▸ What is needed: Leaving all pictures aside, write out the records below precisely as given.

▸ Given information:
=== Begin Enclosure ===

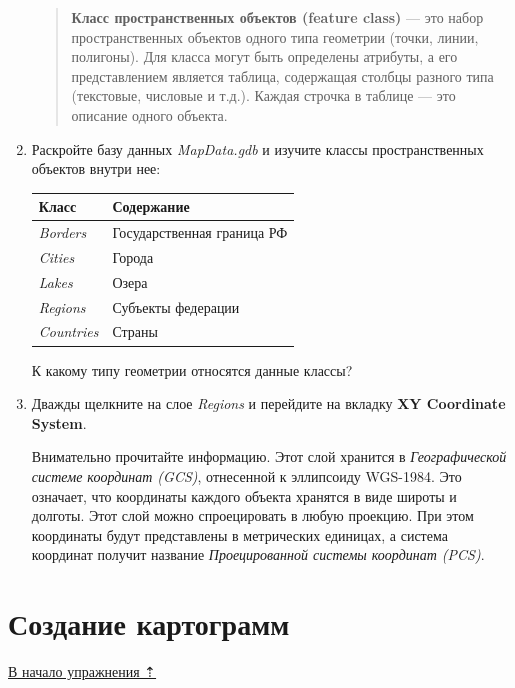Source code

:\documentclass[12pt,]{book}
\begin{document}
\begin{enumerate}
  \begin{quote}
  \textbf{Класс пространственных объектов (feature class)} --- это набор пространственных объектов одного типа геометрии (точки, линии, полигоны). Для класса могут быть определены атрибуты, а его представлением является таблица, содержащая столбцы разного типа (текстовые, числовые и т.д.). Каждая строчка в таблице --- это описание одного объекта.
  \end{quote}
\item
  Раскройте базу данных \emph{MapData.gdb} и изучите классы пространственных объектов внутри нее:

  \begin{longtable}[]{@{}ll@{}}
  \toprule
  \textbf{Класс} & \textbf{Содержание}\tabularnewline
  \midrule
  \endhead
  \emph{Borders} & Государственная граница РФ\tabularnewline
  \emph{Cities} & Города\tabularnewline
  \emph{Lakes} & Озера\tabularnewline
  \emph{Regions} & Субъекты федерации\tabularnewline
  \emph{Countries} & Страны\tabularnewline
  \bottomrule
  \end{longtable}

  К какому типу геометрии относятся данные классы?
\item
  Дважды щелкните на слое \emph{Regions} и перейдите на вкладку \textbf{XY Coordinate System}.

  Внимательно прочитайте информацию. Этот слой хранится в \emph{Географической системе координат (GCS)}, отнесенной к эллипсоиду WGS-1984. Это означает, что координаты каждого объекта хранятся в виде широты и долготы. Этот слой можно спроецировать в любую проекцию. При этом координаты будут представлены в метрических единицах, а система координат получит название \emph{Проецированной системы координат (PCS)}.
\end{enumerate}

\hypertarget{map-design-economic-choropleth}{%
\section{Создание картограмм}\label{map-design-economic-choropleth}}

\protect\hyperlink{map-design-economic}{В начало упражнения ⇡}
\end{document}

=== End Enclosure ===

▸ Reply to the task:
Source code

:\documentclass[12pt,]{book}
\begin{document}
\begin{enumerate}
  \begin{quote}
  \textbf{Класс пространственных объектов (feature class)} --- это набор пространственных объектов одного типа геометрии (точки, линии, полигоны). Для класса могут быть определены атрибуты, а его представлением является таблица, содержащая столбцы разного типа (текстовые, числовые и т.д.). Каждая строчка в таблице --- это описание одного объекта.
  \end{quote}
\item
  Раскройте базу данных \emph{MapData.gdb} и изучите классы пространственных объектов внутри нее:

  \begin{longtable}[]{@{}ll@{}}
  \toprule
  \textbf{Класс} & \textbf{Содержание}\tabularnewline
  \midrule
  \endhead
  \emph{Borders} & Государственная граница РФ\tabularnewline
  \emph{Cities} & Города\tabularnewline
  \emph{Lakes} & Озера\tabularnewline
  \emph{Regions} & Субъекты федерации\tabularnewline
  \emph{Countries} & Страны\tabularnewline
  \bottomrule
  \end{longtable}

  К какому типу геометрии относятся данные классы?
\item
  Дважды щелкните на слое \emph{Regions} и перейдите на вкладку \textbf{XY Coordinate System}.

  Внимательно прочитайте информацию. Этот слой хранится в \emph{Географической системе координат (GCS)}, отнесенной к эллипсоиду WGS-1984. Это означает, что координаты каждого объекта хранятся в виде широты и долготы. Этот слой можно спроецировать в любую проекцию. При этом координаты будут представлены в метрических единицах, а система координат получит название \emph{Проецированной системы координат (PCS)}.
\end{enumerate}

\hypertarget{map-design-economic-choropleth}{%
\section{Создание картограмм}\label{map-design-economic-choropleth}}

\protect\hyperlink{map-design-economic}{В начало упражнения ⇡}
\end{document}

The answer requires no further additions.